(Beginning of Data provided)
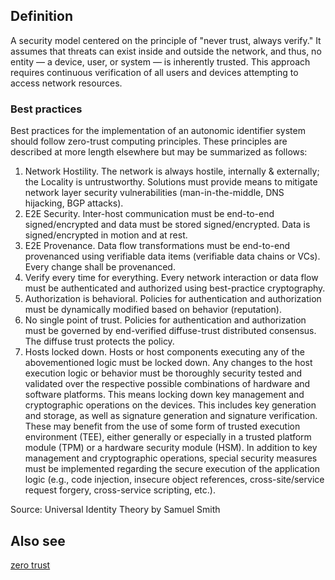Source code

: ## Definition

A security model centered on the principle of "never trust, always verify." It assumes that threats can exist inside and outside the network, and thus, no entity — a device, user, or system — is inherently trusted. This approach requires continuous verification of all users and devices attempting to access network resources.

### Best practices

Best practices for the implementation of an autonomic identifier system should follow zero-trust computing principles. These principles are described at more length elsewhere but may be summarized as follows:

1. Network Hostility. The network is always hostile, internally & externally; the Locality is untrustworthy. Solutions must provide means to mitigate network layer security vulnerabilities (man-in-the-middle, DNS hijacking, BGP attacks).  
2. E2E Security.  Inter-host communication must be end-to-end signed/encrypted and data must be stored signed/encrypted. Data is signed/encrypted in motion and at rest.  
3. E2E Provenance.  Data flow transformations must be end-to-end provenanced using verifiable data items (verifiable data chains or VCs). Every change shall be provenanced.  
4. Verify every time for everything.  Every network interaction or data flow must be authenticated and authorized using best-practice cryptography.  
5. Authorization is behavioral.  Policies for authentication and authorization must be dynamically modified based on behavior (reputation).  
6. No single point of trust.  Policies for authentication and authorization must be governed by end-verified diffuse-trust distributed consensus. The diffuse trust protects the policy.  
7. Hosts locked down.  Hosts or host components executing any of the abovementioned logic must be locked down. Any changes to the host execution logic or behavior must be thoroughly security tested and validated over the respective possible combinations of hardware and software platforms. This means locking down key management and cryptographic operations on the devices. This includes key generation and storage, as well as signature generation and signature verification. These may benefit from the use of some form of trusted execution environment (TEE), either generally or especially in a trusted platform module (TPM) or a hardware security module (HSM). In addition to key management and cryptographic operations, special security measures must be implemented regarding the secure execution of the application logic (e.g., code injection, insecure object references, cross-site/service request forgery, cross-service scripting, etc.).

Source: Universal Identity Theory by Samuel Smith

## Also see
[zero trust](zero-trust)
(End of Data provided)
Your objective :: Please print each entry exactly as given and keep pictures out of it.

Task solution ::
Source code

: ## Definition

A security model centered on the principle of "never trust, always verify." It assumes that threats can exist inside and outside the network, and thus, no entity — a device, user, or system — is inherently trusted. This approach requires continuous verification of all users and devices attempting to access network resources.

### Best practices

Best practices for the implementation of an autonomic identifier system should follow zero-trust computing principles. These principles are described at more length elsewhere but may be summarized as follows:

1. Network Hostility. The network is always hostile, internally & externally; the Locality is untrustworthy. Solutions must provide means to mitigate network layer security vulnerabilities (man-in-the-middle, DNS hijacking, BGP attacks).  
2. E2E Security.  Inter-host communication must be end-to-end signed/encrypted and data must be stored signed/encrypted. Data is signed/encrypted in motion and at rest.  
3. E2E Provenance.  Data flow transformations must be end-to-end provenanced using verifiable data items (verifiable data chains or VCs). Every change shall be provenanced.  
4. Verify every time for everything.  Every network interaction or data flow must be authenticated and authorized using best-practice cryptography.  
5. Authorization is behavioral.  Policies for authentication and authorization must be dynamically modified based on behavior (reputation).  
6. No single point of trust.  Policies for authentication and authorization must be governed by end-verified diffuse-trust distributed consensus. The diffuse trust protects the policy.  
7. Hosts locked down.  Hosts or host components executing any of the abovementioned logic must be locked down. Any changes to the host execution logic or behavior must be thoroughly security tested and validated over the respective possible combinations of hardware and software platforms. This means locking down key management and cryptographic operations on the devices. This includes key generation and storage, as well as signature generation and signature verification. These may benefit from the use of some form of trusted execution environment (TEE), either generally or especially in a trusted platform module (TPM) or a hardware security module (HSM). In addition to key management and cryptographic operations, special security measures must be implemented regarding the secure execution of the application logic (e.g., code injection, insecure object references, cross-site/service request forgery, cross-service scripting, etc.).

Source: Universal Identity Theory by Samuel Smith

## Also see
[zero trust](zero-trust)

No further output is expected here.